Difficult not to start this post with a shout-out to the Baltimore Orioles, who beat the Red Sox at Fenway last night after 17 innings. One of the best of the many anomalies of the game is the fact that the O’s Designated Hitter, Chris Davis went 0-for-8, with 5 strikeouts − and was the winning pitcher, throwing two shut-out innings when the rest of the staff was used up. It takes a team, and everyone contributes something critical to the overall success.
And it should be that way for your nonprofit or charity as well. Whatever the extent of your staff, you need to structure a social-media team who are dedicated to listening, contributing, and monitoring your outreach both quantitatively and qualitatively.
As a team, the first thing to stress is that it needs to be more than one person. First of all, the job takes a good deal of time and focus as you must monitor across a series of platforms that will likely require tweaks to messaging. Sharing the workload will save energy and keep enthusiasm up. Sharing also provides a necessary but friendly bit of oversight: nothing like a bit of fatigue or haste to send out a tweet that should have included the word “not” and brings on a wave of unwanted publicity. And every team needs a good manager, so make sure your nonprofit’s management is on board with the strategy and the members picked for the work.
Gopi Mamidipudi at SocialMediaToday.com offers five more compelling tips that we heartily endorse as well. He stresses the need to listen, the ability to respond quickly to the conversation when necessary (“This team has to be available 24x7x365. The Internet NEVER SLEEPS, so also this team.”). The patience to track metrics across all your platforms and within each campaign also requires the support of teammates.
His last point is “Establish rules of engagement: Establish a communications protocol or framework that is effective and usable. While it creates a boundary for the team members on what they can say and when, it should also give relative freedom to express themselves.” This point could be where the best team still gets caught in a run-down, as committees go back and forth on what messaging should be and individuals on the social media team grow in confidence and experience that they can make the quick play when needed without consultation.
Some excellent guidance for establishing these rules has recently been provided by Idealware.org, who offer their Nonprofit Social Media Policy Workbook to those who register at their site. The workbook really is just that: be prepared to fill in blanks and respond to multiple-choice questions (with your teammates − this is one assignment you’re expected to collaborate on).

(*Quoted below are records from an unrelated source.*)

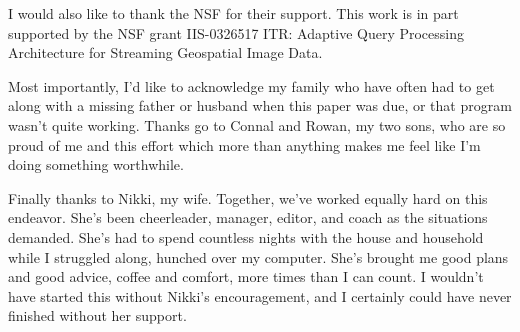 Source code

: \documentclass{ucdthesis}       %
\begin{document}
\begin{frontmatter}
\begin{acknowledgments}
  I would also like to thank the \acl{NSF} for their support.  This
  work is in part supported by the NSF grant IIS-0326517 ITR: Adaptive
  Query Processing Architecture for Streaming Geospatial Image Data.

  Most importantly, I'd like to acknowledge my family who have often
  had to get along with a missing father or husband when this paper
  was due, or that program wasn't quite working.  Thanks go to Connal
  and Rowan, my two sons, who are so proud of me and this effort which
  more than anything makes me feel like I'm doing something
  worthwhile.

  Finally thanks to Nikki, my wife.  Together, we've worked equally
  hard on this endeavor.  She's been cheerleader, manager, editor, and
  coach as the situations demanded.  She's had to spend countless
  nights with the house and household while I struggled along, hunched
  over my computer.  She's brought me good plans and good advice,
  coffee and comfort, more times than I can count.  I wouldn't have
  started this without Nikki's encouragement, and I certainly could
  have never finished without her support.

\end{acknowledgments}

\clearpage
\tableofcontents
\listoffigures
\listoftables


\end{frontmatter}
\end{document}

This workbook is designed to help you, as an organization, ask the important questions about social media. Because of the difficult nature of some of these questions, consider these worksheets conversation starters—gather the core people in your organization involved in social media to help you think through them. Who should be involved? It depends on your organization, but examples include the people defining your overall communications strategy, those defining your social media goals and activities, those managing the actual social media sites on a day-to-day basis, and someone from the executive team.

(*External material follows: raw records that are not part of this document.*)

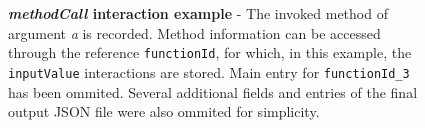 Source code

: \begin{figure}[h]
	\centering
	\begin{lrbox}{\mintedbox}
		\begin{minipage}{0.4\textwidth}
		\end{minipage}
	\end{lrbox}
	\hfill
	\begin{lrbox}{\mintedbox}
		\begin{minipage}{0.58\textwidth}
		\end{minipage}
	\end{lrbox}
	\caption[\textit{methodCall} interaction example]{\textbf{\textit{methodCall} interaction example} - The invoked method of argument \textit{a} is recorded. Method information can be accessed through the reference \texttt{functionId}, for which, in this example, the \texttt{inputValue} interactions are stored. Main entry for \texttt{functionId_3} has been ommited. Several additional fields and entries of the final output JSON file were also ommited for simplicity.}
	\label{fig:run-time-information-gathering-method-call}
\end{figure}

It’s an excellent resource to lay out your team’s strategy for the entire summer season. You should also revisit the questions after 6-8 months once you have some stats and more experience and the team games shift for the winter. Social media can be where the best laid plans meet the surprising and inspirational play, but remember that the social media team are almost-literally your pitching staff. The wins you are looking for are for the entire nonprofit or charity, so don’t forget you want their work to be part of a larger communications strategy that can get you all the way to the pennant.